| WORK ORDER |
Could you retype all of the entries below word for word?

| GIVEN DATA |
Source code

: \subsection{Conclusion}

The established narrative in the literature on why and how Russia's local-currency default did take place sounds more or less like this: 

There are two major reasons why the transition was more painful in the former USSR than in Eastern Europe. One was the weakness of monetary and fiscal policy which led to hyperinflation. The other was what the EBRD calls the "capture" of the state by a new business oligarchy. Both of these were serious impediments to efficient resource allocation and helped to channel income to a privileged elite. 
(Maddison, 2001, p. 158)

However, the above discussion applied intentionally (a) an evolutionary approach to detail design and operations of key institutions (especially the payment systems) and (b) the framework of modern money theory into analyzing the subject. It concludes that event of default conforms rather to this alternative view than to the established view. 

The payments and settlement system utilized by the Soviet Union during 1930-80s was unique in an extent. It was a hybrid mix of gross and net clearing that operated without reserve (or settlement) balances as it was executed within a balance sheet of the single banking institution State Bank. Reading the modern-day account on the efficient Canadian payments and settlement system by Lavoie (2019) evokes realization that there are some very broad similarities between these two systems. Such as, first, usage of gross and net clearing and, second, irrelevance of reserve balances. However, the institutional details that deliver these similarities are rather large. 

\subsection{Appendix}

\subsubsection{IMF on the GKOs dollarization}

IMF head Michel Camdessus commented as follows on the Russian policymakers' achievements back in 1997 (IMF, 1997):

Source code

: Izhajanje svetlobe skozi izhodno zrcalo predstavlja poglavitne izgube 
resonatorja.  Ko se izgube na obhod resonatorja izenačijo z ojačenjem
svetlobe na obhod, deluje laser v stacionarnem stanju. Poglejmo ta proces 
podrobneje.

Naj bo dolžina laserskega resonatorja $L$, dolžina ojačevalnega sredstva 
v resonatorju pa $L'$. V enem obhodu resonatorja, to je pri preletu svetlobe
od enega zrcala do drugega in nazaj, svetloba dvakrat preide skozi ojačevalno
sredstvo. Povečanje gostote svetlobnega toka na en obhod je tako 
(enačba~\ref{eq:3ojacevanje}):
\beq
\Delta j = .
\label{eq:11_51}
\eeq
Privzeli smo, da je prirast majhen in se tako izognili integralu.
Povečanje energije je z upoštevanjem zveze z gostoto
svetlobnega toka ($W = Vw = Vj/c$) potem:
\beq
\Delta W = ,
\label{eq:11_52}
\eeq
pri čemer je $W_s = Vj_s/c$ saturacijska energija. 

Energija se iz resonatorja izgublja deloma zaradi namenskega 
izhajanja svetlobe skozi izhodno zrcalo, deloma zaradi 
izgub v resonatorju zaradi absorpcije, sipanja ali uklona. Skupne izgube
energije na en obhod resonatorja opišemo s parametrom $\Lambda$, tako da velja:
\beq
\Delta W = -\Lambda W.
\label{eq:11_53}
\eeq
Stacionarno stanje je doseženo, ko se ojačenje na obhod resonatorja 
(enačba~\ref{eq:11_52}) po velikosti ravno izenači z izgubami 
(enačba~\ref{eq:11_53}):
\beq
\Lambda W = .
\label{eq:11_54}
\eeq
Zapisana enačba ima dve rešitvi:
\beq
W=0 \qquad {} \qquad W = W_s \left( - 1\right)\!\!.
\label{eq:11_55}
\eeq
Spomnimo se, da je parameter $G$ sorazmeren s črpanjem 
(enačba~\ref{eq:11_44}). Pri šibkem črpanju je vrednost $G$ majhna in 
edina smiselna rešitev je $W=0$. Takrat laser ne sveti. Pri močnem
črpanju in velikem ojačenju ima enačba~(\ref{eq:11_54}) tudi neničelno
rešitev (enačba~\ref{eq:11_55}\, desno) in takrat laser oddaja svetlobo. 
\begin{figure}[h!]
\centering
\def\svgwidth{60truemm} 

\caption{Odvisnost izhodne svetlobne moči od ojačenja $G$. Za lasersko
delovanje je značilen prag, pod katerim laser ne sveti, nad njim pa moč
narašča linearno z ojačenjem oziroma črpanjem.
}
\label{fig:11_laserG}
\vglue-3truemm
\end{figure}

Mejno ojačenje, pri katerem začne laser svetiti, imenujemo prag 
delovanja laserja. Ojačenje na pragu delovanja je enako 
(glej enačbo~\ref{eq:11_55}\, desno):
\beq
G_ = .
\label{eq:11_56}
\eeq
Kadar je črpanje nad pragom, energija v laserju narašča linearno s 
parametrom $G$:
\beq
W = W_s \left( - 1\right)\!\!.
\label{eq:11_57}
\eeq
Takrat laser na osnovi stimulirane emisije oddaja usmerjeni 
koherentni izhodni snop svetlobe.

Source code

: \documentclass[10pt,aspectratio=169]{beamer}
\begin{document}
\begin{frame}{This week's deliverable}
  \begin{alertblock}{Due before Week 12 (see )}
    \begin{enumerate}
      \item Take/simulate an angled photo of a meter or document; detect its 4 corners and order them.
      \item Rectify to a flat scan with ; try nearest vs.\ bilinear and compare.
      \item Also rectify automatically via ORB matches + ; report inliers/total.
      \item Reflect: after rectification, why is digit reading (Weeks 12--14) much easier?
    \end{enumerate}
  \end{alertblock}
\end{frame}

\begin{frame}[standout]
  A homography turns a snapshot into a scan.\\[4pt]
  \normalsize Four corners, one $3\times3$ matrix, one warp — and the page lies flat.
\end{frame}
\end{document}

| EXERCISE RESPONSE |
Source code

: \subsection{Conclusion}

The established narrative in the literature on why and how Russia's local-currency default did take place sounds more or less like this: 

There are two major reasons why the transition was more painful in the former USSR than in Eastern Europe. One was the weakness of monetary and fiscal policy which led to hyperinflation. The other was what the EBRD calls the "capture" of the state by a new business oligarchy. Both of these were serious impediments to efficient resource allocation and helped to channel income to a privileged elite. 
(Maddison, 2001, p. 158)

However, the above discussion applied intentionally (a) an evolutionary approach to detail design and operations of key institutions (especially the payment systems) and (b) the framework of modern money theory into analyzing the subject. It concludes that event of default conforms rather to this alternative view than to the established view. 

The payments and settlement system utilized by the Soviet Union during 1930-80s was unique in an extent. It was a hybrid mix of gross and net clearing that operated without reserve (or settlement) balances as it was executed within a balance sheet of the single banking institution State Bank. Reading the modern-day account on the efficient Canadian payments and settlement system by Lavoie (2019) evokes realization that there are some very broad similarities between these two systems. Such as, first, usage of gross and net clearing and, second, irrelevance of reserve balances. However, the institutional details that deliver these similarities are rather large. 

\subsection{Appendix}

\subsubsection{IMF on the GKOs dollarization}

IMF head Michel Camdessus commented as follows on the Russian policymakers' achievements back in 1997 (IMF, 1997):

Source code

: Izhajanje svetlobe skozi izhodno zrcalo predstavlja poglavitne izgube 
resonatorja.  Ko se izgube na obhod resonatorja izenačijo z ojačenjem
svetlobe na obhod, deluje laser v stacionarnem stanju. Poglejmo ta proces 
podrobneje.

Naj bo dolžina laserskega resonatorja $L$, dolžina ojačevalnega sredstva 
v resonatorju pa $L'$. V enem obhodu resonatorja, to je pri preletu svetlobe
od enega zrcala do drugega in nazaj, svetloba dvakrat preide skozi ojačevalno
sredstvo. Povečanje gostote svetlobnega toka na en obhod je tako 
(enačba~\ref{eq:3ojacevanje}):
\beq
\Delta j = .
\label{eq:11_51}
\eeq
Privzeli smo, da je prirast majhen in se tako izognili integralu.
Povečanje energije je z upoštevanjem zveze z gostoto
svetlobnega toka ($W = Vw = Vj/c$) potem:
\beq
\Delta W = ,
\label{eq:11_52}
\eeq
pri čemer je $W_s = Vj_s/c$ saturacijska energija. 

Energija se iz resonatorja izgublja deloma zaradi namenskega 
izhajanja svetlobe skozi izhodno zrcalo, deloma zaradi 
izgub v resonatorju zaradi absorpcije, sipanja ali uklona. Skupne izgube
energije na en obhod resonatorja opišemo s parametrom $\Lambda$, tako da velja:
\beq
\Delta W = -\Lambda W.
\label{eq:11_53}
\eeq
Stacionarno stanje je doseženo, ko se ojačenje na obhod resonatorja 
(enačba~\ref{eq:11_52}) po velikosti ravno izenači z izgubami 
(enačba~\ref{eq:11_53}):
\beq
\Lambda W = .
\label{eq:11_54}
\eeq
Zapisana enačba ima dve rešitvi:
\beq
W=0 \qquad {} \qquad W = W_s \left( - 1\right)\!\!.
\label{eq:11_55}
\eeq
Spomnimo se, da je parameter $G$ sorazmeren s črpanjem 
(enačba~\ref{eq:11_44}). Pri šibkem črpanju je vrednost $G$ majhna in 
edina smiselna rešitev je $W=0$. Takrat laser ne sveti. Pri močnem
črpanju in velikem ojačenju ima enačba~(\ref{eq:11_54}) tudi neničelno
rešitev (enačba~\ref{eq:11_55}\, desno) in takrat laser oddaja svetlobo. 
\begin{figure}[h!]
\centering
\def\svgwidth{60truemm} 

\caption{Odvisnost izhodne svetlobne moči od ojačenja $G$. Za lasersko
delovanje je značilen prag, pod katerim laser ne sveti, nad njim pa moč
narašča linearno z ojačenjem oziroma črpanjem.
}
\label{fig:11_laserG}
\vglue-3truemm
\end{figure}

Mejno ojačenje, pri katerem začne laser svetiti, imenujemo prag 
delovanja laserja. Ojačenje na pragu delovanja je enako 
(glej enačbo~\ref{eq:11_55}\, desno):
\beq
G_ = .
\label{eq:11_56}
\eeq
Kadar je črpanje nad pragom, energija v laserju narašča linearno s 
parametrom $G$:
\beq
W = W_s \left( - 1\right)\!\!.
\label{eq:11_57}
\eeq
Takrat laser na osnovi stimulirane emisije oddaja usmerjeni 
koherentni izhodni snop svetlobe.

Source code

: \documentclass[10pt,aspectratio=169]{beamer}
\begin{document}
\begin{frame}{This week's deliverable}
  \begin{alertblock}{Due before Week 12 (see )}
    \begin{enumerate}
      \item Take/simulate an angled photo of a meter or document; detect its 4 corners and order them.
      \item Rectify to a flat scan with ; try nearest vs.\ bilinear and compare.
      \item Also rectify automatically via ORB matches + ; report inliers/total.
      \item Reflect: after rectification, why is digit reading (Weeks 12--14) much easier?
    \end{enumerate}
  \end{alertblock}
\end{frame}

\begin{frame}[standout]
  A homography turns a snapshot into a scan.\\[4pt]
  \normalsize Four corners, one $3\times3$ matrix, one warp — and the page lies flat.
\end{frame}
\end{document}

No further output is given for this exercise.